Six reasons why you should delay Social Security benefits
by Raul Elizalde - 2014-03-03
You can start drawing benefits from Social Security as soon as you turn 62, and no later than age 70. Here are six reasons why starting early is generally a bad idea:
It will permanently reduce your benefits..
Full Retirement Age (FRA) is the age at which you qualify for full Social Security benefits. It varies from 65 to 67, depending on the year you were born. For example, if your birthday falls between 1943 and and 1954, your FRA is 66. According to the current rules, if you start taking benefits at 62 you will lock in a permanent 25% discount relative to what you would get if you wait until 66.
It will permanently reduce the benefits for your spouse.
Regardless of the working status of your spouse, he(she) qualifies for benefits under your own work record. Those spousal benefits are generally about 50% of the benefits you receive when you reach FRA. However, starting early affects your spouse even worse than it affects you. For example, starting at 62 shaves off 30% off your spouse’s benefits, more than the 25% reduction that applies to you.

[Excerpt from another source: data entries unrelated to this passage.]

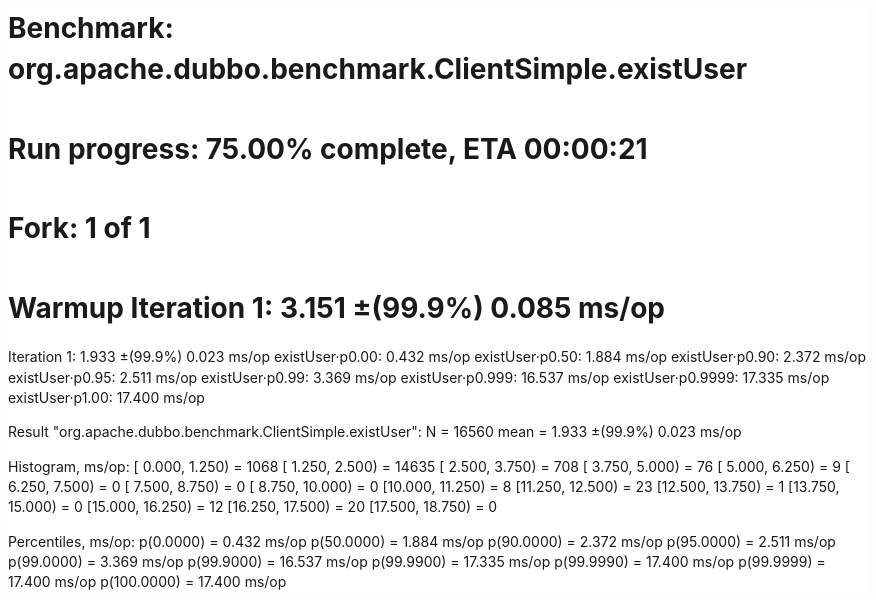 # Benchmark: org.apache.dubbo.benchmark.ClientSimple.existUser

# Run progress: 75.00% complete, ETA 00:00:21
# Fork: 1 of 1
# Warmup Iteration   1: 3.151 ±(99.9%) 0.085 ms/op
Iteration   1: 1.933 ±(99.9%) 0.023 ms/op
                 existUser·p0.00:   0.432 ms/op
                 existUser·p0.50:   1.884 ms/op
                 existUser·p0.90:   2.372 ms/op
                 existUser·p0.95:   2.511 ms/op
                 existUser·p0.99:   3.369 ms/op
                 existUser·p0.999:  16.537 ms/op
                 existUser·p0.9999: 17.335 ms/op
                 existUser·p1.00:   17.400 ms/op



Result "org.apache.dubbo.benchmark.ClientSimple.existUser":
  N = 16560
  mean =      1.933 ±(99.9%) 0.023 ms/op

  Histogram, ms/op:
    [ 0.000,  1.250) = 1068 
    [ 1.250,  2.500) = 14635 
    [ 2.500,  3.750) = 708 
    [ 3.750,  5.000) = 76 
    [ 5.000,  6.250) = 9 
    [ 6.250,  7.500) = 0 
    [ 7.500,  8.750) = 0 
    [ 8.750, 10.000) = 0 
    [10.000, 11.250) = 8 
    [11.250, 12.500) = 23 
    [12.500, 13.750) = 1 
    [13.750, 15.000) = 0 
    [15.000, 16.250) = 12 
    [16.250, 17.500) = 20 
    [17.500, 18.750) = 0 

  Percentiles, ms/op:
      p(0.0000) =      0.432 ms/op
     p(50.0000) =      1.884 ms/op
     p(90.0000) =      2.372 ms/op
     p(95.0000) =      2.511 ms/op
     p(99.0000) =      3.369 ms/op
     p(99.9000) =     16.537 ms/op
     p(99.9900) =     17.335 ms/op
     p(99.9990) =     17.400 ms/op
     p(99.9999) =     17.400 ms/op
    p(100.0000) =     17.400 ms/op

Waiting until after you reach your FRA permanently increases your benefits.
If your FRA is 66 and you wait until 70 (your last possible age) you will receive “Delayed Retirement Credits” that can add as much as 32% to your FRA benefits. This also increases the benefits paid to your widow(er). However, your spouse is only entitled to a maximum of 50% of your FRA benefits while you are alive. Since spousal benefits are not increased beyond the FRA, it is generally a good idea to “file and suspend” benefits for yourself, and allow your spouse to start taking the full amount of benefits under your work record as soon as you reach FRA.
It will likely increase your taxes.
While benefits are at least partially tax free for everyone, a percentage of those benefits (up to 85%) may be taxable according to your income. This depends on your particular situation, so ask your tax advisor. However, if you have more than $75,000 of earnings outside of Social Security, taking benefits early will almost certainly increase your taxes. Don’t take benefits early if you don’t need them for current living expenses.
You may be subject to earnings limitations.
If you have wage income and you take benefits before reaching FRA, your benefits will be reduced by as much as 50% over a certain earnings threshold ($15,480 for 2014). This is not a true loss, however, because the amounts withheld will be credited back to you once you reach FRA. On the other hand, if you wait until FRA to file for Social Security, you will be able to work and earn all you want and still get 100% of your benefits.
Retirement may be longer than you think.
There is a simple reason why benefit payments are reduced when you start early: you receive more of them. The tradeoff between later, higher benefits and earlier, smaller ones is based on average mortality tables. The idea is that the total amount you end up receiving is the same whether you take them early or late. For instance, 20 years of $1,000 monthly payments add up to the same as 25 years of $800 monthly payments. In practice, however, you may live longer than the average, especially as life expectancy continues to go up. If so, you may be better off waiting to file for benefits in order lock higher payments for the years ahead.
Finally, keep in mind that your benefits are calculated on the basis of your highest 35 years of wage earnings, subject to certain caps. If you continue to work while getting benefits, the Social Security Administration will check every year to see if your additional earnings will increase your monthly benefits. If they do, you will be notified of the increase. Working late in life is a personal decision that depends on your particular situation. But it may be a good idea to continue working after 70 if that's when you have your highest earnings - and still enjoy your work.